Merck didn’t exactly get the clean sweep it wanted to show Keytruda beats out standard second-line therapy in esophageal or esophagogastric junction carcinoma — but the eager pharma giant insists that there’s cause for celebration.
In KEYNOTE-181, researchers set out to investigate whether the PD-1 checkpoint star can improve overall survival compared to chemotherapy. While that’s the case for a subgroup of patients whose tumors express PD-L1 (as quantified by a combined positive score, or CPS, of 10 or above), when it came to the entire intention-to-treat population, statistical significance for OS was not met — marking a key miss in the primary endpoint.
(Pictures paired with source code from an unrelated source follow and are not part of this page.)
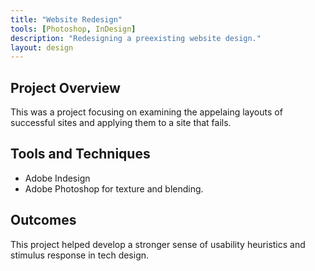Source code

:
 ```yaml
---
title: "Website Redesign"
tools: [Photoshop, InDesign]
description: "Redesigning a preexisting website design."
layout: design
---
```


## Project Overview

This was a project focusing on examining the appelaing layouts of successful sites and applying them to a site that fails.

## Tools and Techniques

- Adobe Indesign
- Adobe Photoshop for texture and blending.

## Outcomes

This project helped develop a stronger sense of usability heuristics and stimulus response in tech design.
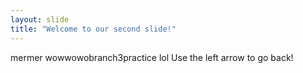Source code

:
 ```yaml
---
layout: slide
title: "Welcome to our second slide!"
---
```

mermer wowwowobranch3practice lol
Use the left arrow to go back!
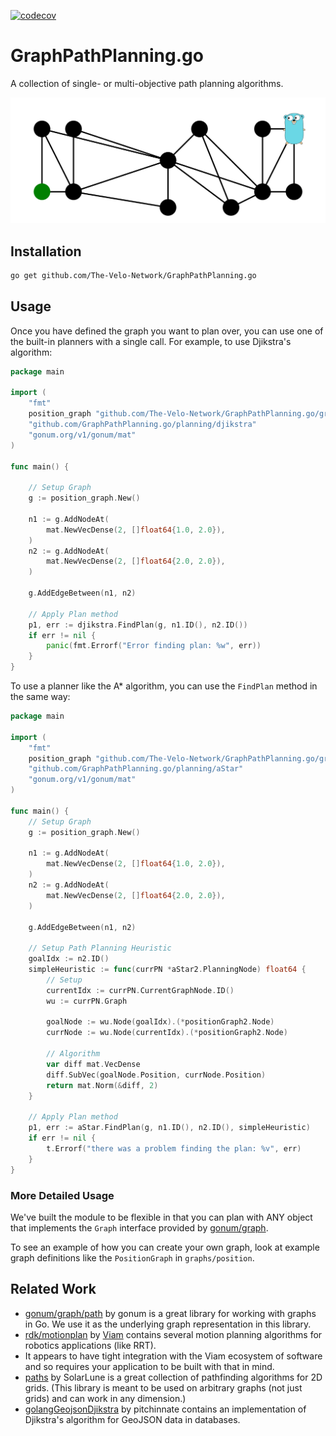 [![codecov](https://codecov.io/gh/The-Velo-Network/GraphPathPlanning.go/graph/badge.svg?token=hwCaHaHIgi)](https://codecov.io/gh/The-Velo-Network/GraphPathPlanning.go)

# GraphPathPlanning.go
A collection of single- or multi-objective path planning algorithms.

![](./gopher_trajectory.gif)

## Installation

```bash
go get github.com/The-Velo-Network/GraphPathPlanning.go
```

## Usage

Once you have defined the graph you want to plan over, you can use one of the built-in
planners with a single call. For example, to use Djikstra's algorithm:
```go
package main

import (
	"fmt"
	position_graph "github.com/The-Velo-Network/GraphPathPlanning.go/graphs/position"
	"github.com/GraphPathPlanning.go/planning/djikstra"
	"gonum.org/v1/gonum/mat"
)

func main() {

	// Setup Graph
	g := position_graph.New()

	n1 := g.AddNodeAt(
		mat.NewVecDense(2, []float64{1.0, 2.0}),
	)
	n2 := g.AddNodeAt(
		mat.NewVecDense(2, []float64{2.0, 2.0}),
	)

	g.AddEdgeBetween(n1, n2)

	// Apply Plan method
	p1, err := djikstra.FindPlan(g, n1.ID(), n2.ID())
	if err != nil {
		panic(fmt.Errorf("Error finding plan: %w", err))
	}
}
```

To use a planner like the A* algorithm, you can use the `FindPlan` method in the same way:
```go
package main

import (
	"fmt"
	position_graph "github.com/The-Velo-Network/GraphPathPlanning.go/graphs/position"
	"github.com/GraphPathPlanning.go/planning/aStar"
	"gonum.org/v1/gonum/mat"
)

func main() {
	// Setup Graph
	g := position_graph.New()

	n1 := g.AddNodeAt(
		mat.NewVecDense(2, []float64{1.0, 2.0}),
	)
	n2 := g.AddNodeAt(
		mat.NewVecDense(2, []float64{2.0, 2.0}),
	)

	g.AddEdgeBetween(n1, n2)

	// Setup Path Planning Heuristic
	goalIdx := n2.ID()
	simpleHeuristic := func(currPN *aStar2.PlanningNode) float64 {
		// Setup
		currentIdx := currPN.CurrentGraphNode.ID()
		wu := currPN.Graph

		goalNode := wu.Node(goalIdx).(*positionGraph2.Node)
		currNode := wu.Node(currentIdx).(*positionGraph2.Node)

		// Algorithm
		var diff mat.VecDense
		diff.SubVec(goalNode.Position, currNode.Position)
		return mat.Norm(&diff, 2)
	}

	// Apply Plan method
	p1, err := aStar.FindPlan(g, n1.ID(), n2.ID(), simpleHeuristic)
	if err != nil {
		t.Errorf("there was a problem finding the plan: %v", err)
	}
}

```

### More Detailed Usage

We've built the module to be flexible in that you can plan with ANY object that
implements the `Graph` interface provided by [gonum/graph](https://pkg.go.dev/gonum.org/v1/gonum/graph).

To see an example of how you can create your own graph, look at example graph definitions
like the `PositionGraph` in `graphs/position`.


## Related Work

- [gonum/graph/path](https://pkg.go.dev/gonum.org/v1/gonum/graph) by gonum is a great library for
  working with graphs in Go. We use it as the underlying graph representation in this
  library.
- [rdk/motionplan](https://github.com/viamrobotics/rdk/tree/main/motionplan) by [Viam](https://www.viam.com/)
    contains several motion planning algorithms for robotics applications (like RRT).
- It appears
  to have tight integration with the Viam ecosystem of software and so requires your
  application to be built with that in mind.
- [paths](https://github.com/SolarLune/paths) by SolarLune is a great
    collection of pathfinding algorithms for 2D grids. (This library is meant to
    be used on arbitrary graphs (not just grids) and can work in any dimension.)
- [golangGeojsonDjikstra](https://github.com/pitchinnate/golangGeojsonDijkstra) by pitchinnate
    contains an implementation of Djikstra's algorithm for GeoJSON data in databases.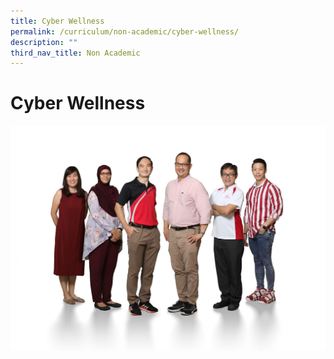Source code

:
 ```yaml
---
title: Cyber Wellness
permalink: /curriculum/non-academic/cyber-wellness/
description: ""
third_nav_title: Non Academic
---
```

# **Cyber Wellness**

![](/images/Character-Citizenship-Education-1536x1097.jpg)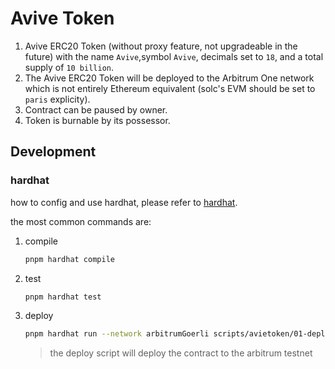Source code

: # Avive Token

1. Avive ERC20 Token (without proxy feature, not upgradeable in the future) with the name `Avive`,symbol `Avive`, decimals set to `18`, and a total supply of `10 billion`.
2. The Avive ERC20 Token will be deployed to the Arbitrum One network which is not entirely Ethereum equivalent (solc's EVM should be set to `paris` explicity).
3. Contract can be paused by owner.
4. Token is burnable by its possessor.

## Development

### hardhat

how to config and use hardhat, please refer to [hardhat](https://hardhat.org/getting-started/).

the most common commands are:

1. compile

   ```bash
   pnpm hardhat compile
   ```

2. test

   ```bash
   pnpm hardhat test
   ```

3. deploy

   ```bash
   pnpm hardhat run --network arbitrumGoerli scripts/avietoken/01-deploy.ts
   ```

   > the deploy script will deploy the contract to the arbitrum testnet
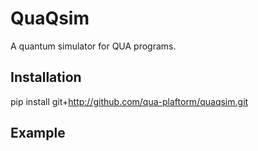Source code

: # QuaQsim
A quantum simulator for QUA programs.

## Installation
pip install git+http://github.com/qua-plaftorm/quaqsim.git

## Example
```python

```
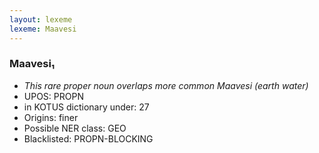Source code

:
 ```yaml
---
layout: lexeme
lexeme: Maavesi
---
```


###  Maavesi₁

* _This rare proper noun overlaps more common *Maavesi* (earth water)_
* UPOS:  PROPN
* in KOTUS dictionary under:  27
* Origins: finer 
* Possible NER class:  GEO
* Blacklisted:  PROPN-BLOCKING

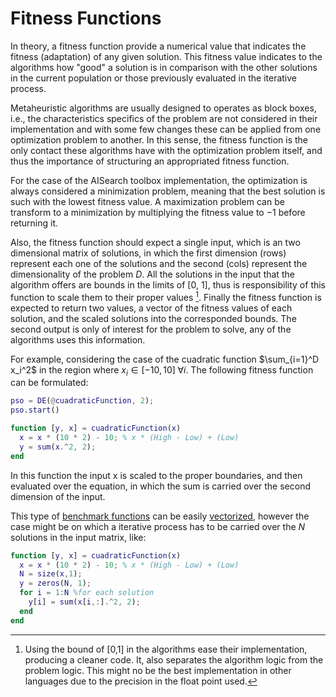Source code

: # Fitness Functions

In theory, a fitness function provide a numerical value that indicates the fitness (adaptation) of any given solution.
This fitness value indicates to the algorithms how "good" a solution is in comparison with the other solutions in the current population or those previously evaluated in the iterative process.

Metaheuristic algorithms are usually designed to operates as block boxes, i.e., the characteristics specifics of the problem are not considered in their implementation and with some few changes these can be applied from one optimization problem to another.
In this sense, the fitness function is the only contact these algorithms have with the optimization problem itself, and thus the importance of structuring an appropriated fitness function.

For the case of the AISearch toolbox implementation, the optimization is always considered a minimization problem, meaning that the best solution is such with the lowest fitness value.
A maximization problem can be transform to a minimization by multiplying the fitness value to $-1$ before returning it.

Also, the fitness function should expect a single input, which is an two dimensional matrix of solutions, in which the first dimension (rows) represent each one of the solutions and the second (cols) represent the dimensionality of the problem $D$.
All the solutions in the input that the algorithm offers are bounds in the limits of [0, 1], thus is responsibility of this function to scale them to their proper values [^1].
Finally the fitness function is expected to return two values, a vector of the fitness values of each solution, and the scaled solutions into the corresponded bounds.
The second output is only of interest for the problem to solve, any of the algorithms uses this information.


For example, considering the case of the cuadratic function $\sum_{i=1}^D x_i^2$ in the region where $x_i \in [-10, 10] \;\forall i$. The following fitness function can be formulated:

```matlab
pso = DE(@cuadraticFunction, 2);
pso.start()

function [y, x] = cuadraticFunction(x)
  x = x * (10 * 2) - 10; % x * (High - Low) + (Low)
  y = sum(x.^2, 2);
end
```

In this function the input x is scaled to the proper boundaries, and then evaluated over the equation, in which the sum is carried over the second dimension of the input.

This type of [benchmark functions](../realBenchmarkProblems) can be easily [vectorized](Vectorization.md), however the case might be on which a iterative process has to be carried over the $N$ solutions in the input matrix, like:

```matlab
function [y, x] = cuadraticFunction(x)
  x = x * (10 * 2) - 10; % x * (High - Low) + (Low)
  N = size(x,1);
  y = zeros(N, 1);
  for i = 1:N %for each solution
    y[i] = sum(x[i,:].^2, 2);
  end
end
```



[^1]: Using the bound of [0,1] in the algorithms ease their implementation, producing a cleaner code. It, also separates the algorithm logic from the problem logic. This might no be the best implementation in other languages due to the precision in the float point used.
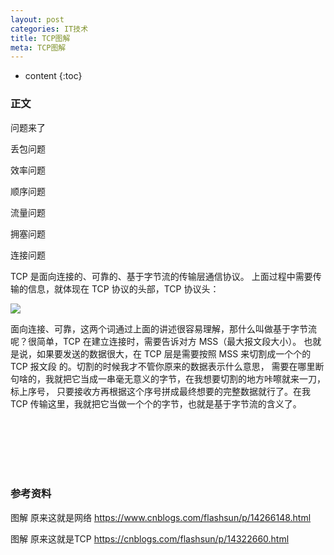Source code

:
 ```yaml
---
layout: post
categories: IT技术
title: TCP图解
meta: TCP图解
---
```

* content
{:toc}

### 正文

问题来了

丢包问题

效率问题

顺序问题

流量问题

拥塞问题

连接问题

TCP 是面向连接的、可靠的、基于字节流的传输层通信协议。
上面过程中需要传输的信息，就体现在 TCP 协议的头部，TCP 协议头：

![]({{site.baseurl}}/images/20210205/20210205183704.png)

面向连接、可靠，这两个词通过上面的讲述很容易理解，那什么叫做基于字节流呢？很简单，TCP 在建立连接时，需要告诉对方 MSS（最大报文段大小）。
也就是说，如果要发送的数据很大，在 TCP 层是需要按照 MSS 来切割成一个个的 TCP 报文段 的。切割的时候我才不管你原来的数据表示什么意思，
需要在哪里断句啥的，我就把它当成一串毫无意义的字节，在我想要切割的地方咔嚓就来一刀，标上序号，
只要接收方再根据这个序号拼成最终想要的完整数据就行了。在我 TCP 传输这里，我就把它当做一个个的字节，也就是基于字节流的含义了。


<br/><br/><br/><br/><br/>
### 参考资料

图解  原来这就是网络 <https://www.cnblogs.com/flashsun/p/14266148.html>

图解  原来这就是TCP <https://cnblogs.com/flashsun/p/14322660.html>


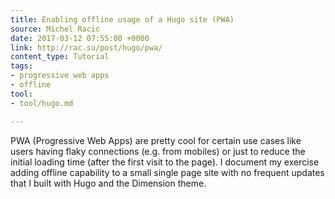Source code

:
 ```yaml
---
title: Enabling offline usage of a Hugo site (PWA)
source: Michel Racic
date: 2017-03-12 07:55:00 +0000
link: http://rac.su/post/hugo/pwa/
content_type: Tutorial
tags:
- progressive web apps
- offline
tool:
- tool/hugo.md

---
```

PWA (Progressive Web Apps) are pretty cool for certain use cases like users having flaky connections (e.g. from mobiles) or just to reduce the initial loading time (after the first visit to the page). I document my exercise adding offline capability to a small single page site with no frequent updates that I built with Hugo and the Dimension theme.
That failure kept investigators from formally testing the secondary endpoints, meaning that the data package to be sent to regulators won’t include progression-free survival and objective response rate.
An upbeat Merck, however, noted that OS was “directionally favorable” among the whole group, as it was for another cohort of patients with squamous cell histology.
Esophageal and esophagogastric junction carcinoma are notoriously hard to treat cancers, it added, and even demonstrating a survival benefit in patients with CPS ≥10 is a historic feat for an anti-PD-1 therapy.
“We are encouraged by these results of KEYTRUDA as monotherapy in previously-treated patients, and look forward to continuing our research efforts in this significant area of unmet need with our ongoing Phase 3 trial, KEYNOTE-590, evaluating KEYTRUDA in combination with chemotherapy as a first-line treatment for patients with esophageal carcinoma,” CMO Roy Baynes said in a statement.
Rivals are lining up their own shots at esophageal and esophagogastric cancers, with late-stage programs from Bristol-Myers Squibb as well as Celgene and BeiGene, which are slated to notch the 7th PD-1 approval in the US.